Gather every line of the entries that includes the word "rate".

**Input:**
»»

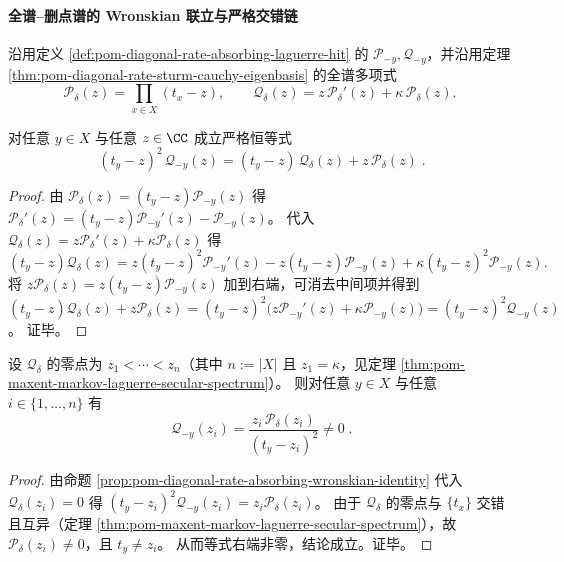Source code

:\paragraph{全谱--删点谱的 Wronskian 联立与严格交错链}
沿用定义 \ref{def:pom-diagonal-rate-absorbing-laguerre-hit} 的 \(\mathcal P_{-y},\mathcal Q_{-y}\)，并沿用定理 \ref{thm:pom-diagonal-rate-sturm-cauchy-eigenbasis} 的全谱多项式
\[
\mathcal P_\delta(z)=\prod_{x\in X}(t_x-z),
\qquad
\mathcal Q_\delta(z)=z\,\mathcal P_\delta'(z)+\kappa\,\mathcal P_\delta(z).
\]

\begin{proposition}\label{prop:pom-diagonal-rate-absorbing-wronskian-identity}
对任意 \(y\in X\) 与任意 \(z\in\CC\) 成立严格恒等式
\[
\boxed{\;
(t_y-z)^2\,\mathcal Q_{-y}(z)=(t_y-z)\,\mathcal Q_\delta(z)+z\,\mathcal P_\delta(z)\; } .
\]
\end{proposition}
\begin{proof}
由 \(\mathcal P_\delta(z)=(t_y-z)\mathcal P_{-y}(z)\) 得
\(
\mathcal P_\delta'(z)=(t_y-z)\mathcal P_{-y}'(z)-\mathcal P_{-y}(z)
\)。
代入 \(\mathcal Q_\delta(z)=z\mathcal P_\delta'(z)+\kappa\mathcal P_\delta(z)\) 得
\[
(t_y-z)\mathcal Q_\delta(z)
=z(t_y-z)^2\mathcal P_{-y}'(z)-z(t_y-z)\mathcal P_{-y}(z)+\kappa(t_y-z)^2\mathcal P_{-y}(z).
\]
将 \(z\mathcal P_\delta(z)=z(t_y-z)\mathcal P_{-y}(z)\) 加到右端，可消去中间项并得到
\(
(t_y-z)\mathcal Q_\delta(z)+z\mathcal P_\delta(z)=(t_y-z)^2\bigl(z\mathcal P_{-y}'(z)+\kappa\mathcal P_{-y}(z)\bigr)
=(t_y-z)^2\mathcal Q_{-y}(z)
\)。
证毕。
\end{proof}

\begin{corollary}[全谱零点处的删点值评估]\label{cor:pom-diagonal-rate-absorbing-deleted-eval-at-full-roots}
设 \(\mathcal Q_\delta\) 的零点为 \(z_1<\cdots<z_n\)（其中 \(n:=|X|\) 且 \(z_1=\kappa\)，见定理 \ref{thm:pom-maxent-markov-laguerre-secular-spectrum}）。
则对任意 \(y\in X\) 与任意 \(i\in\{1,\dots,n\}\) 有
\[
\boxed{\;
\mathcal Q_{-y}(z_i)=\frac{z_i\,\mathcal P_\delta(z_i)}{(t_y-z_i)^2}\ne 0\; } .
\]
\end{corollary}
\begin{proof}
由命题 \ref{prop:pom-diagonal-rate-absorbing-wronskian-identity} 代入 \(\mathcal Q_\delta(z_i)=0\) 得
\((t_y-z_i)^2\mathcal Q_{-y}(z_i)=z_i\mathcal P_\delta(z_i)\)。
由于 \(\mathcal Q_\delta\) 的零点与 \(\{t_x\}\) 交错且互异（定理 \ref{thm:pom-maxent-markov-laguerre-secular-spectrum}），故 \(\mathcal P_\delta(z_i)\ne 0\)，且 \(t_y\ne z_i\)。
从而等式右端非零，结论成立。证毕。
\end{proof}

««

**Result of the exercise:**
沿用定义 \ref{def:pom-diagonal-rate-absorbing-laguerre-hit} 的 \(\mathcal P_{-y},\mathcal Q_{-y}\)，并沿用定理 \ref{thm:pom-diagonal-rate-sturm-cauchy-eigenbasis} 的全谱多项式
\begin{proposition}\label{prop:pom-diagonal-rate-absorbing-wronskian-identity}
\begin{corollary}[全谱零点处的删点值评估]\label{cor:pom-diagonal-rate-absorbing-deleted-eval-at-full-roots}
由命题 \ref{prop:pom-diagonal-rate-absorbing-wronskian-identity} 代入 \(\mathcal Q_\delta(z_i)=0\) 得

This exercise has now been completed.